One paradigm that we would avoid at all costs is the so-called “big data” debugging approach, which seeks to gain as complete information and data as possible. While advancing each step in each phase, we only collect information truly needed by the current step. Each step is a task to prove or disprove the earlier conjecture or theory based on any newly gathered information and offers insight and clues for writing finer-grained tools in the next step.
Our approach to handling online events with a very low frequency is also entirely different from the conventional one – collecting full-amount statistical data as much as possible. We take a “lie in wait” attitude to wait for the probes to capture interesting events after setting a threshold or other screening conditions. An example is when tracking low-frequency long-latency requests, we first single out requests whose delays exceed certain thresholds through the debugging tools. Next, we inspect those requests only by gathering as much useful data from them as possible. Clear goals and concrete strategies would guide the sampling analysis very effectively, enabling us to minimize the tracing overhead without wasting any system resources unnecessarily.
With an advanced knowledge base and inference engines, OpenResty XRay can automatically employ various dynamic tracing strategies and systematically narrow down the scope of a potential problem until reaching the root cause.
An old saying goes that knowledge is power. The application of dynamic tracing is precisely another vivid example of that axiom.

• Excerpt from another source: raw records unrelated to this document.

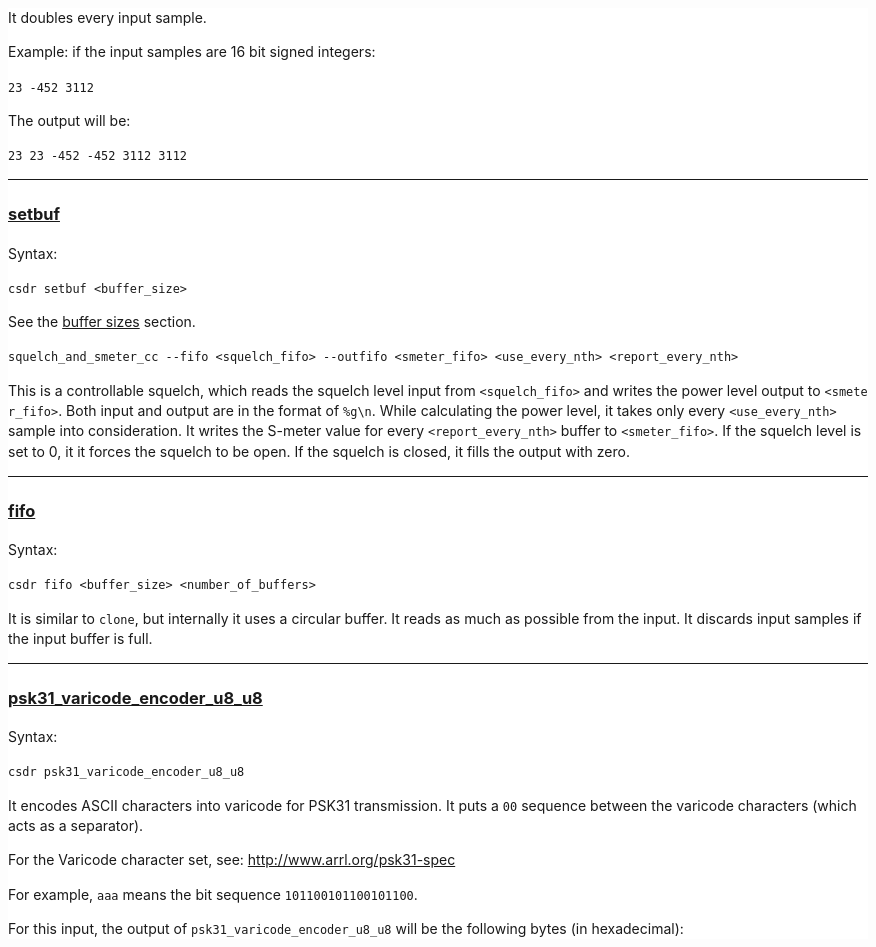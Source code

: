 It doubles every input sample. 

Example: if the input samples are 16 bit signed integers: 

    23 -452 3112

The output will be:

    23 23 -452 -452 3112 3112

----

### [setbuf](#setbuf)

Syntax: 

    csdr setbuf <buffer_size>

See the [buffer sizes](#buffer_sizes) section.

    squelch_and_smeter_cc --fifo <squelch_fifo> --outfifo <smeter_fifo> <use_every_nth> <report_every_nth>

This is a controllable squelch, which reads the squelch level input from `<squelch_fifo>` and writes the power level output to `<smeter_fifo>`. Both input and output are in the format of `%g\n`. While calculating the power level, it takes only every `<use_every_nth>` sample into consideration. It writes the S-meter value for every `<report_every_nth>` buffer to `<smeter_fifo>`. If the squelch level is set to 0, it it forces the squelch to be open. If the squelch is closed, it fills the output with zero.

----

### [fifo](#fifo)

Syntax: 

    csdr fifo <buffer_size> <number_of_buffers>

It is similar to `clone`, but internally it uses a circular buffer. It reads as much as possible from the input. It discards input samples if the input buffer is full.

----

### [psk31_varicode_encoder_u8_u8](#psk31_varicode_encoder_u8_u8)

Syntax: 

    csdr psk31_varicode_encoder_u8_u8

It encodes ASCII characters into varicode for PSK31 transmission. It puts a `00` sequence between the varicode characters (which acts as a separator). 

For the Varicode character set, see: http://www.arrl.org/psk31-spec

For example, `aaa` means the bit sequence `101100101100101100`. 

For this input, the output of `psk31_varicode_encoder_u8_u8` will be the following bytes (in hexadecimal):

Applying dynamic tracing is a journey to translate existing understanding and knowledge of software systems into very practical tools that can address real problems. Though the traditional computer science and engineering education in college has equipped engineers with concepts like virtual file systems, virtual memory systems, process schedulers, etc., these concepts are usually too abstract and too vague in common textbooks. But with dynamic tracing, they come alive and become concrete. For the first time, engineers have the chance to observe exactly how they operate and their statistical patterns in the real production system, without having to distort the source code of the operating system kernel or system software. It is dynamic tracing that has opened up a whole world of opportunities for such non-invasive real-time observations.
The interactive relationship between dynamic tracing technology and professional system knowledge can be better understood through an analogy. Let’s compare dynamic tracing technology to the Chinese heavy sword and professional system knowledge to sword-fight techniques. If a man knows nothing about such techniques, he definitely won’t be able to wield the sword. The more techniques he masters, the more skillful he will be in sword fighting. With perseverance, he will one day become a great master. Following the same logic, mastery of system knowledge will enable an engineer to wield the “sword” to solve some basic problems that had previously been unimaginable. The more he knows about the system, the better he wields the “sword”. And, very incredibly, any gain in knowledge will immediately pay off in tackling some new problems. So, more knowledge enhances the ability to problem-solving with debugging tools, and vice versa. By solving problems using the tools, an engineer will understand interesting statistical patterns, microscopic or macroscopic, of the production systems. The tangible experience will inject great momentum into the pursuit of more system knowledge. No wonder all aspiring engineers consider this a powerful weapon.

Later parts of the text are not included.